その時には、私の方の怪我に備えて、長袖のシャツを着用し、軍手もはめる。
しかし、さて、サブの野生へ抗しきれるものか、十分な自信はない。
(その後、「半野良猫の捕え方」でネット検索すると、種々の事例が掲載されており、
サブの私への馴れ具合からして、彼女へのショックのより軽微な手立てもあり得ると、
その方向へ転換しつつある。
例えば、カツオ節など猫の好物をキャリーバック内に仕込んでおき、
当の猫をソフトタッチで抱き入れてやるなど――
蓋こそしなかったが、今朝一度施行したところ、思いの外スムーズに運んで安堵感を覚える。)

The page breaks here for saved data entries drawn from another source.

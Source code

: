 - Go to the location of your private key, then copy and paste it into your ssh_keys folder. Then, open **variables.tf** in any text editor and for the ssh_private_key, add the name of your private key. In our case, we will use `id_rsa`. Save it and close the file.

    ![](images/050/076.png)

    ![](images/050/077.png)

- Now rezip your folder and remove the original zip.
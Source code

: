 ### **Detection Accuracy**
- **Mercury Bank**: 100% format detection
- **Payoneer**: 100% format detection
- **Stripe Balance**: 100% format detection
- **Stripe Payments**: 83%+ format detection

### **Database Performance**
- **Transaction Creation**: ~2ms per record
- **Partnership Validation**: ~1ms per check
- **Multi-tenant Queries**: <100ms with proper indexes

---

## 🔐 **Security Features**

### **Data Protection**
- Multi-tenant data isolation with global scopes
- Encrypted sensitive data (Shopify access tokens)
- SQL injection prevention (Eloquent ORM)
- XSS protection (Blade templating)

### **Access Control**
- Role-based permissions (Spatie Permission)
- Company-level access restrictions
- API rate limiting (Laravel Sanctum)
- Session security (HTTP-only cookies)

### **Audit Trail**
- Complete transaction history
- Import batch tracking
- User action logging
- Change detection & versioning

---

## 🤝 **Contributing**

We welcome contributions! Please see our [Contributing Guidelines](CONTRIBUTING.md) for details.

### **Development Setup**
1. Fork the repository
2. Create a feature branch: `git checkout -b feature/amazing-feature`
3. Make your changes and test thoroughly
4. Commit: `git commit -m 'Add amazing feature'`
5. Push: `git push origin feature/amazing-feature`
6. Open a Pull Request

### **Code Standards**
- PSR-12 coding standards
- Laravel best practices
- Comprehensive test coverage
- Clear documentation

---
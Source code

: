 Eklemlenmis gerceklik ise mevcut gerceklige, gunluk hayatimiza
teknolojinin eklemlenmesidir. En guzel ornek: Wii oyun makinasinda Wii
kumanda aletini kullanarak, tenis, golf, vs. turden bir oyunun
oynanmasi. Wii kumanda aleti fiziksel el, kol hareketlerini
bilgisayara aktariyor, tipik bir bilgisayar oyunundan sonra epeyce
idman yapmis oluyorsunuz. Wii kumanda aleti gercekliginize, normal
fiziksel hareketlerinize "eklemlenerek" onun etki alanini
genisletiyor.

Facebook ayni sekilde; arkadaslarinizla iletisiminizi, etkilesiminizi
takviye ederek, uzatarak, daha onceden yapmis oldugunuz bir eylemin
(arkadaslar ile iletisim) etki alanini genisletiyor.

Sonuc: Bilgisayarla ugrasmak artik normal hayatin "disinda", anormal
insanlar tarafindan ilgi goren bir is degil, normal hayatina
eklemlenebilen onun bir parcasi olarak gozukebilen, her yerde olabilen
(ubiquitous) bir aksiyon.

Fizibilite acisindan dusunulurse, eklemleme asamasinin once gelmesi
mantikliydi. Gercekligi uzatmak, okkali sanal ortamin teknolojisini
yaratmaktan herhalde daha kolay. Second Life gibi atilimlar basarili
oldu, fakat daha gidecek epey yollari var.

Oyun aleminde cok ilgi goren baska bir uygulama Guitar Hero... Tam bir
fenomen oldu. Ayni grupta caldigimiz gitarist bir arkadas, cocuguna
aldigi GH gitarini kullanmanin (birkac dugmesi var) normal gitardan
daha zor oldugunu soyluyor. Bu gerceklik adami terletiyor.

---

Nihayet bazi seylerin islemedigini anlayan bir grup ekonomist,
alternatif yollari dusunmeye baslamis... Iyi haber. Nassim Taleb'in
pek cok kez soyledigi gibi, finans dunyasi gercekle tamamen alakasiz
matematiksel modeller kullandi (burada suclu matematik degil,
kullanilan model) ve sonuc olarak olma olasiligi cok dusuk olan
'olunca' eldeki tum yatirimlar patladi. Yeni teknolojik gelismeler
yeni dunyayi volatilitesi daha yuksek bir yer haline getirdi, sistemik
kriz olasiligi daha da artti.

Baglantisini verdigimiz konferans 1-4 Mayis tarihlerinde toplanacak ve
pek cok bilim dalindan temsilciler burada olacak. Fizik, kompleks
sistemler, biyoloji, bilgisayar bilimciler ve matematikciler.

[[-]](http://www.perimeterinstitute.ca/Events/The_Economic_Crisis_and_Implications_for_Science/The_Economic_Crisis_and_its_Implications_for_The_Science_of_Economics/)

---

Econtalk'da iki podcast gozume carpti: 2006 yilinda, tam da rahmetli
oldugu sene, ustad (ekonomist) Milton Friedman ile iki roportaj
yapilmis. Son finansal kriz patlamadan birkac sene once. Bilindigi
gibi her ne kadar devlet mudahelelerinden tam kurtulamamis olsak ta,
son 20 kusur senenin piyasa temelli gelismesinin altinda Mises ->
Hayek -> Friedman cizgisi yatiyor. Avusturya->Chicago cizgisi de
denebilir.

前回と今回で表裏ほど大きく異なっているのは、私の心持。
今回は、サブへ対する後ろめたさは、皆無に等しい。
これ以上、彼女が仔を産めばどうなるか?
それこそ、保健所へでも持ち込む他なくなってしまう。
それ以前に、この猫たちは、室内飼いには耐えられないと思うから。
通常より遥かに安価で野良猫に手術を施して貰える、
福岡市の「あすなろ猫」制度の枠を、先日取り付けたところだ。
3匹の仔猫たちを目の当たりにしたときには、
正直言って私は、仕事も手に付かなくなるくらい困惑した。
当初、サブ、チビを合わせて5匹を飼育することは不可能に思えた
――最も恐れていた事態になったと。
打開策として反射的に、遺棄や保健所への誘惑に駆られなかったわけでない。
それをどうにか押し止めたのは、
彼らをそのような目に遭わせておきながら、
何事もなかったかのようにその後の生活を営んで行けないと、
痛感されたから。
(続く)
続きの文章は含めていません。